§ **Task instructions**
Your answer is a copy of every line in the records where "true" appears.
[Available records Boundary: Start]
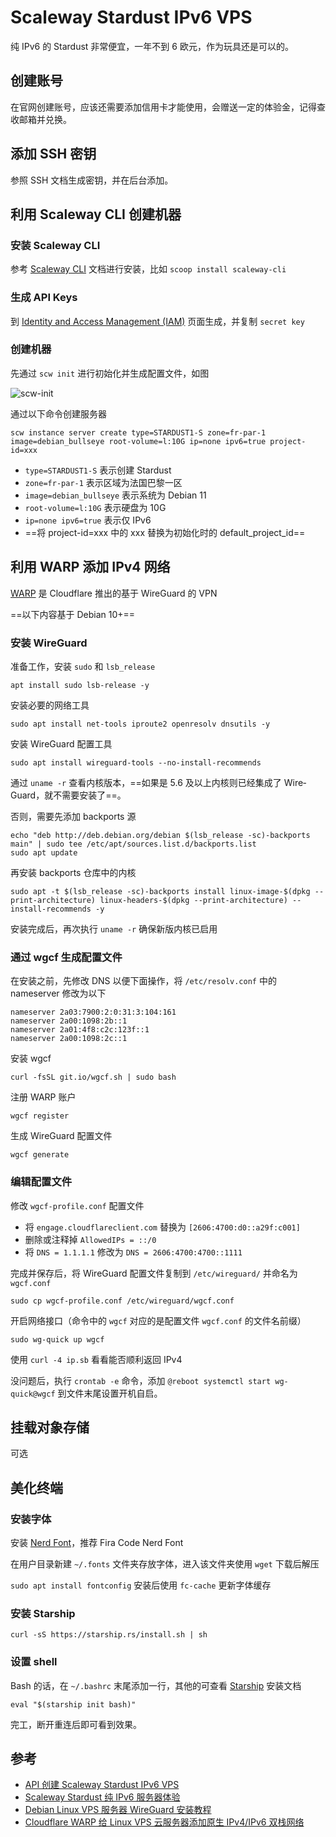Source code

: # Scaleway Stardust IPv6 VPS

纯 IPv6 的 Stardust 非常便宜，一年不到 6 欧元，作为玩具还是可以的。

## 创建账号

在官网创建账号，应该还需要添加信用卡才能使用，会赠送一定的体验金，记得查收邮箱并兑换。

## 添加 SSH 密钥

参照 SSH 文档生成密钥，并在后台添加。

## 利用 Scaleway CLI 创建机器

### 安装 Scaleway CLI

参考 [Scaleway CLI] 文档进行安装，比如 `scoop install scaleway-cli`

### 生成 API Keys

到 [Identity and Access Management (IAM)] 页面生成，并复制 `secret key`

### 创建机器

先通过 `scw init` 进行初始化并生成配置文件，如图

![scw-init](https://img.shuaizheng.org/2307/scw-init.png)

通过以下命令创建服务器

```shell
scw instance server create type=STARDUST1-S zone=fr-par-1 image=debian_bullseye root-volume=l:10G ip=none ipv6=true project-id=xxx
```

- `type=STARDUST1-S` 表示创建 Stardust
- `zone=fr-par-1` 表示区域为法国巴黎一区
- `image=debian_bullseye` 表示系统为 Debian 11
- `root-volume=l:10G` 表示硬盘为 10G
- `ip=none ipv6=true` 表示仅 IPv6
- ==将 project-id=xxx 中的 xxx 替换为初始化时的 default_project_id==

## 利用 WARP 添加 IPv4 网络

[WARP] 是 Cloudflare 推出的基于 WireGuard 的 VPN

==以下内容基于 Debian 10+==

### 安装 WireGuard

准备工作，安装 `sudo` 和 `lsb_release`

```shell
apt install sudo lsb-release -y
```

安装必要的网络工具

```shell
sudo apt install net-tools iproute2 openresolv dnsutils -y
```

安装 Wire­Guard 配置工具

```shell
sudo apt install wireguard-tools --no-install-recommends
```

通过 `uname -r` 查看内核版本，==如果是 5.6 及以上内核则已经集成了 Wire­Guard，就不需要安装了==。

否则，需要先添加 back­ports 源

```shell
echo "deb http://deb.debian.org/debian $(lsb_release -sc)-backports main" | sudo tee /etc/apt/sources.list.d/backports.list
sudo apt update
```

再安装 back­ports 仓库中的内核

```shell
sudo apt -t $(lsb_release -sc)-backports install linux-image-$(dpkg --print-architecture) linux-headers-$(dpkg --print-architecture) --install-recommends -y
```

安装完成后，再次执行 `uname -r` 确保新版内核已启用

### 通过 wgcf 生成配置文件

在安装之前，先修改 DNS 以便下面操作，将 `/etc/resolv.conf` 中的 nameserver 修改为以下

```text
nameserver 2a03:7900:2:0:31:3:104:161
nameserver 2a00:1098:2b::1
nameserver 2a01:4f8:c2c:123f::1
nameserver 2a00:1098:2c::1
```

安装 wgcf

```shell
curl -fsSL git.io/wgcf.sh | sudo bash
```

注册 WARP 账户

```shell
wgcf register
```

生成 Wire­Guard 配置文件

```shell
wgcf generate
```

### 编辑配置文件

修改 `wgcf-profile.conf` 配置文件

- 将 `engage.cloudflareclient.com` 替换为 `[2606:4700:d0::a29f:c001]`
- 删除或注释掉 `AllowedIPs = ::/0`
- 将 `DNS = 1.1.1.1` 修改为 `DNS = 2606:4700:4700::1111`

完成并保存后，将 Wire­Guard 配置文件复制到 `/etc/wireguard/` 并命名为 `wgcf.conf`

```shell
sudo cp wgcf-profile.conf /etc/wireguard/wgcf.conf
```

开启网络接口（命令中的 `wgcf` 对应的是配置文件 `wgcf.conf` 的文件名前缀）

```shell
sudo wg-quick up wgcf
```

使用 `curl -4 ip.sb` 看看能否顺利返回 IPv4

没问题后，执行 `crontab -e` 命令，添加 `@reboot systemctl start wg-quick@wgcf` 到文件末尾设置开机自启。

## 挂载对象存储

可选

## 美化终端

### 安装字体

安装 [Nerd Font]，推荐 Fira Code Nerd Font

在用户目录新建 `~/.fonts` 文件夹存放字体，进入该文件夹使用 `wget` 下载后解压

`sudo apt install fontconfig` 安装后使用 `fc-cache` 更新字体缓存

### 安装 Starship

```shell
curl -sS https://starship.rs/install.sh | sh
```

### 设置 shell

Bash 的话，在 `~/.bashrc` 末尾添加一行，其他的可查看 [Starship] 安装文档

```shell
eval "$(starship init bash)"
```

完工，断开重连后即可看到效果。

## 参考

- [API 创建 Scaleway Stardust IPv6 VPS]
- [Scaleway Stardust 纯 IPv6 服务器体验]
- [Debian Linux VPS 服务器 WireGuard 安装教程]
- [Cloudflare WARP 给 Linux VPS 云服务器添加原生 IPv4/IPv6 双栈网络]

[Scaleway CLI]: https://github.com/scaleway/scaleway-cli
[API 创建 Scaleway Stardust IPv6 VPS]: https://www.uionm.com/2022/11/945/
[Scaleway Stardust 纯 IPv6 服务器体验]: https://aoyouer.com/posts/scaleway-ipv6only-server/
[Debian Linux VPS 服务器 WireGuard 安装教程]: https://p3terx.com/archives/debian-linux-vps-server-wireguard-installation-tutorial.html
[Cloudflare WARP 给 Linux VPS 云服务器添加原生 IPv4/IPv6 双栈网络]: https://p3terx.com/archives/use-cloudflare-warp-to-add-extra-ipv4-or-ipv6-network-support-to-vps-servers-for-free.html
[Identity and Access Management (IAM)]: https://console.scaleway.com/iam/api-keys
[WARP]: https://blog.cloudflare.com/1111-warp-better-vpn/
[Nerd Font]: https://www.nerdfonts.com/
[Starship]: https://starship.rs/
[Available records Boundary: End]
§ **Response box**
scw instance server create type=STARDUST1-S zone=fr-par-1 image=debian_bullseye root-volume=l:10G ip=none ipv6=true project-id=xxx
- `ip=none ipv6=true` 表示仅 IPv6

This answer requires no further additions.